_Stored items_:

┄┄┄┄┄┄┄┄┄┄┄┄┄┄┄┄┄┄┄┄

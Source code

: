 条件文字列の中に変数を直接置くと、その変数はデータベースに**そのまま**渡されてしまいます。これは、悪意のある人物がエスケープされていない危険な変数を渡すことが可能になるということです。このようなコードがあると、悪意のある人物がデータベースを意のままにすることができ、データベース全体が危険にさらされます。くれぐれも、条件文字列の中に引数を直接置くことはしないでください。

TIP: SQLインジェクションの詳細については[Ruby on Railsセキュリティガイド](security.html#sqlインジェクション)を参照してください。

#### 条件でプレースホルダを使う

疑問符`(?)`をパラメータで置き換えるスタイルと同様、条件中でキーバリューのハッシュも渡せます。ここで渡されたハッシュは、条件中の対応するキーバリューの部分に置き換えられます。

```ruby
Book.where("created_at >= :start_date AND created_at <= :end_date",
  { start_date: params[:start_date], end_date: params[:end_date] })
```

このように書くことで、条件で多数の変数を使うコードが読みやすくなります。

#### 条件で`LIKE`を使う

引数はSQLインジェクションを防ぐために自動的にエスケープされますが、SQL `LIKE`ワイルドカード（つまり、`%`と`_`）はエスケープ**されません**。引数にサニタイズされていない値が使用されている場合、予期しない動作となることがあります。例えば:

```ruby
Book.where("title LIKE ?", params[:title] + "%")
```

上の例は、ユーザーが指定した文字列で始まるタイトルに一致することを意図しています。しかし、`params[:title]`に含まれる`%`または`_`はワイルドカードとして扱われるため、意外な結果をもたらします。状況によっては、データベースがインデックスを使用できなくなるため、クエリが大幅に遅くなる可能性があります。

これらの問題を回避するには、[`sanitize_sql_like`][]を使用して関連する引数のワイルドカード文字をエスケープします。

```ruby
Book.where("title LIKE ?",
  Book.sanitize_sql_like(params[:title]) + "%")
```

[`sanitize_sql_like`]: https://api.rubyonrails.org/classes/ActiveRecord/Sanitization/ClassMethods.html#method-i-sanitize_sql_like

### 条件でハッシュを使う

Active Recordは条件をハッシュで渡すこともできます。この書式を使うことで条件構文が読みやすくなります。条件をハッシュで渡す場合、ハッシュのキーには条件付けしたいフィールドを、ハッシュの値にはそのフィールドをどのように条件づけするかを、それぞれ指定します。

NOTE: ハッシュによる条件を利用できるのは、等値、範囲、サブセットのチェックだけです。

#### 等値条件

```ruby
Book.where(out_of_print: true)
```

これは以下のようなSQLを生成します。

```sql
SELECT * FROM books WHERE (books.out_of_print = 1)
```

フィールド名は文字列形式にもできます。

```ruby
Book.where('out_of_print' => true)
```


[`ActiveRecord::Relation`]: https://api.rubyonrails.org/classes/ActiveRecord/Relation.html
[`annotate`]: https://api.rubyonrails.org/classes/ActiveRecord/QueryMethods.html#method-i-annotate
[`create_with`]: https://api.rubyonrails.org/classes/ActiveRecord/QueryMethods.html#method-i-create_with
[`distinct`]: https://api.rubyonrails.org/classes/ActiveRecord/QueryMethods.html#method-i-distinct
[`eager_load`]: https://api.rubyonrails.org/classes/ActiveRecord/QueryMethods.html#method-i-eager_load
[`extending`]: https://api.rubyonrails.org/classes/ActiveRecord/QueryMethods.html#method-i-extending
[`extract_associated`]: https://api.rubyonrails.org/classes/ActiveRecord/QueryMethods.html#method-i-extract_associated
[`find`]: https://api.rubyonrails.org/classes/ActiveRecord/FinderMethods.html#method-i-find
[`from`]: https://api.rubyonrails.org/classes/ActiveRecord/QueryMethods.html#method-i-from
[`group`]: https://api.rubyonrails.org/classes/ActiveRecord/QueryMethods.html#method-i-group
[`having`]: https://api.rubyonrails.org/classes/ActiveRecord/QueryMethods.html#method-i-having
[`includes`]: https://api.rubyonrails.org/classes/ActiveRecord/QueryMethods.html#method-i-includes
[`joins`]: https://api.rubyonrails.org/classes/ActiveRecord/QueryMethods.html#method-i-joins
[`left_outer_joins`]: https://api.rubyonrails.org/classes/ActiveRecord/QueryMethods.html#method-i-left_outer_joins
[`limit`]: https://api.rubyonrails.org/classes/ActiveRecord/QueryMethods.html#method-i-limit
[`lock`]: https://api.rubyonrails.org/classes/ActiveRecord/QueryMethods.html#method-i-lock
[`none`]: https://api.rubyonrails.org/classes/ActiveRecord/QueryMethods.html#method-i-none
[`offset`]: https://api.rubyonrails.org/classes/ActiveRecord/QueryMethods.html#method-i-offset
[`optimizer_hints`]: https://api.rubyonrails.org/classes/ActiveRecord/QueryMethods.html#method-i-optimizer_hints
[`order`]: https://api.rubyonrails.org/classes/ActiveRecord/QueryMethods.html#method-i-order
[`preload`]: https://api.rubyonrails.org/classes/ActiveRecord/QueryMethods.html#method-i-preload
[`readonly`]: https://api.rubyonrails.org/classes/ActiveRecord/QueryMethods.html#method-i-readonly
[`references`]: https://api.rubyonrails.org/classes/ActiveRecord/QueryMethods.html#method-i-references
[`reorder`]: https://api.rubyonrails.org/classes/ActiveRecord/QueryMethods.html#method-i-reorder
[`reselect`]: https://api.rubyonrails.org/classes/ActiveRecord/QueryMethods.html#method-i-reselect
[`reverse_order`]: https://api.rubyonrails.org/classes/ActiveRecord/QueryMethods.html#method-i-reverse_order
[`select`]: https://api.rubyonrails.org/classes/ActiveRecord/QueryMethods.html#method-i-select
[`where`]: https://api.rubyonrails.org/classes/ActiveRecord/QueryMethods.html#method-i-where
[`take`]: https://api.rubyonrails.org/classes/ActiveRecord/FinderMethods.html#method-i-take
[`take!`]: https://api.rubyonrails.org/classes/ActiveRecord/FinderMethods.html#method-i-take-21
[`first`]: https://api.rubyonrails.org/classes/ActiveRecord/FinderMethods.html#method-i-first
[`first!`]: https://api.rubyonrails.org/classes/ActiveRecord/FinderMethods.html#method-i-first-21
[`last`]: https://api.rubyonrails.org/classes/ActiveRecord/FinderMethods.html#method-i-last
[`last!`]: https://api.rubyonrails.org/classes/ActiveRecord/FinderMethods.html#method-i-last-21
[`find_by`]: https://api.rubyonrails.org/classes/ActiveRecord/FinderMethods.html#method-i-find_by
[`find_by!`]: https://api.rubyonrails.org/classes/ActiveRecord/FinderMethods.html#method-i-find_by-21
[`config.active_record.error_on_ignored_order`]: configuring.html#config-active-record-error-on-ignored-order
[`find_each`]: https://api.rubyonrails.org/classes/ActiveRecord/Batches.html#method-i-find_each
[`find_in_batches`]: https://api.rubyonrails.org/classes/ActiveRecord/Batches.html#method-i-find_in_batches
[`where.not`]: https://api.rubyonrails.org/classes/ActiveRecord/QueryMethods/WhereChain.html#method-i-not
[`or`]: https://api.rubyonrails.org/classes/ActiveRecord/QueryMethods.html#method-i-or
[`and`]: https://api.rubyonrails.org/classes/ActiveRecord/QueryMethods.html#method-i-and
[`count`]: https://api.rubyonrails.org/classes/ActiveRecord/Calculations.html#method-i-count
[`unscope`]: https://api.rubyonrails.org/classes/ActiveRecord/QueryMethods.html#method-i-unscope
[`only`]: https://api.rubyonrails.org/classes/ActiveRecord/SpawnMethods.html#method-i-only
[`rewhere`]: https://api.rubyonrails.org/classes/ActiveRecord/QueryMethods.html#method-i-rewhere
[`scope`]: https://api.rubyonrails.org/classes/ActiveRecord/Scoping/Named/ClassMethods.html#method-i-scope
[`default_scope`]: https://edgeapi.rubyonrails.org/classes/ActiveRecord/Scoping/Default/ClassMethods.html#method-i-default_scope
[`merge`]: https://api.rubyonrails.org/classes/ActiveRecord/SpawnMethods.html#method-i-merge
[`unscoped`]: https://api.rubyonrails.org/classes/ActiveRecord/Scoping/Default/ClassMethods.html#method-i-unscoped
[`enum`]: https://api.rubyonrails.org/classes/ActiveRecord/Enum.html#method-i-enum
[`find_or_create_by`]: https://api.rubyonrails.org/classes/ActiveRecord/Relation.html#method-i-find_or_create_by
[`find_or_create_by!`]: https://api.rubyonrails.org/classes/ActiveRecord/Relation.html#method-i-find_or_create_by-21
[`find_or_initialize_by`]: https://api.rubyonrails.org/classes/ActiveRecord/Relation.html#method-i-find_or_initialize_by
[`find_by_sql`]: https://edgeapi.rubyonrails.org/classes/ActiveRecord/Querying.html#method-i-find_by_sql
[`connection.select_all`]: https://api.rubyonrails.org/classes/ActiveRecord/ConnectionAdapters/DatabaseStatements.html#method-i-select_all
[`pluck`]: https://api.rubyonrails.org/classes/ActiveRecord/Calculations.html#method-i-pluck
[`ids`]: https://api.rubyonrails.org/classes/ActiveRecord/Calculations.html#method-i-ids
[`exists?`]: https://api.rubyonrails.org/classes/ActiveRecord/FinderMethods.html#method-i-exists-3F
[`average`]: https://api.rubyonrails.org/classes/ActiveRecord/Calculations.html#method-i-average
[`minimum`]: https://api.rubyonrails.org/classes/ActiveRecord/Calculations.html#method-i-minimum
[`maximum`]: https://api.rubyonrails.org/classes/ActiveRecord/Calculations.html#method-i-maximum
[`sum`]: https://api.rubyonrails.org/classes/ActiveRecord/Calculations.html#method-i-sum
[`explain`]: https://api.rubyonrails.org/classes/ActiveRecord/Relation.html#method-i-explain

┄┄┄┄┄┄┄┄┄┄┄┄┄┄┄┄┄┄┄┄

Among the lines of the entries above, count those containing the string "Calculations". Write the number alone.

7